Why triathlon paid the penalty at the 2022 Commonwealth Games
A cruel 10-second penalty in the Commonwealth Games undermined the men’s race as a spectacle, but also raised concerns over how the sport is officiated. Tim Heming discusses…
It was always going to be difficult to split Britain’s Alex Yee and New Zealand’s Hayden Wilde. There was just one podium place between them – Yee’s silver, to Wilde’s bronze – in last year’s Tokyo Olympics.
It’s currently two wins apiece in a 2022 World Triathlon Championship Series they’re dominating. Even their 5km personal bests – Yee edging it with a speedy 13:26 – are just 3secs apart.
So, when they entered the final run lap in this year’s Commonwealth Games, with the boy from Brockley in southeast London breathing down his Kiwi rival’s neck, we were destined for a sprint finish for the ages.
Stood a few hundred yards and one sweeping turn from the finish, that’s the way it looked to me too. Wilde screamed past; Yee followed with that bounding stride that makes me think he’d excel as a triple jumper.
They reached the final bend and Wilde, with a low five and fist bump, stopped. A 10-second penalty issued for unfastening his helmet before his bike was properly racked in T2 was the cause.
An appeal was dismissed in the aftermath. At time of print it’s still unclear whether New Zealand might lodge a further complaint with a plea to upgrade to joint gold.
Numerous slow-motion replays are inconclusive. Wilde has his hand on his helmet strap and bike at the same time, but was the bike already secure? The helmet undone? The wording of the rule 7.1a is a little ambiguous.
Honestly, it’s a bit of a mess – the only grey area in an otherwise sunny weekend of action. This is a sensitive area.
Technical officials are essential – willing servants whose intentions are to help provide the fairest and safest race possible. But the laws are in place for fairness and safety, not to trip up triathletes for tiny misdemeanours.
The power bestowed should be used judiciously in the spirit of the sport. Rules may be rules, and a line has to be drawn somewhere, but Wilde fell foul of a law designed to stop triathletes riding dangerously without a securely fastened helmet.
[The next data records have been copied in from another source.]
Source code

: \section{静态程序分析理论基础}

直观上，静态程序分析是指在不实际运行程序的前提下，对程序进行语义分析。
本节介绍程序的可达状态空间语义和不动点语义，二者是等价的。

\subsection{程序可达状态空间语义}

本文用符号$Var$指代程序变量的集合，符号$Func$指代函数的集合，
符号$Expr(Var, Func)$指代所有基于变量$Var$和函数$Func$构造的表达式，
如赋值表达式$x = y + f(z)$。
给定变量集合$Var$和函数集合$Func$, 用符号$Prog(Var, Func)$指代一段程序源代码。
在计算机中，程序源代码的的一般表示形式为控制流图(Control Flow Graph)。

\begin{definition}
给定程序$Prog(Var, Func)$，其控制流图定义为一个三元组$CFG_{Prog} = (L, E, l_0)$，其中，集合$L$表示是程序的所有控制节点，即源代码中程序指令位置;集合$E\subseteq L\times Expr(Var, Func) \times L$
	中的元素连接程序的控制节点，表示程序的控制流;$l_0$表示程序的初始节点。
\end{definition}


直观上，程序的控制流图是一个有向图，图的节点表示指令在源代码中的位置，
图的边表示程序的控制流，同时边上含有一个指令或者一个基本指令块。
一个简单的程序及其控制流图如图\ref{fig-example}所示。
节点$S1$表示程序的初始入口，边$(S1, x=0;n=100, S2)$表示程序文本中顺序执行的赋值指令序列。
What he did was neither unsafe, nor gained him an advantage.
It also detracted from an otherwise exceptional triathlon competition: from the brilliance of Dame Flora Duffy to Non Stanford capping an outstanding career with silver for Wales in the mixed relay; paratriathlete Dave Ellis finding redemption for a snapped chain in Tokyo; the emergence of 18-year-old Katie Crowhurst and Irish twins, Chloe and Judith MacCombe, the latter guided by 60-year-old Anne Paul; and the willingness of triathletes from smaller Commonwealth nations to rise to the challenge.
Common sense didn’t completely go out of the window either. The decision not to pull lapped triathletes off the course was commendable given the greater global showcase it can achieve for the sport.
But Wilde’s penalty was a call that missed the mark. Ten seconds are hard won and easily lost in this sport, and guidance needs issuing over how infringements are applied – not to make it a free-for-all, but to protect the integrity of racing.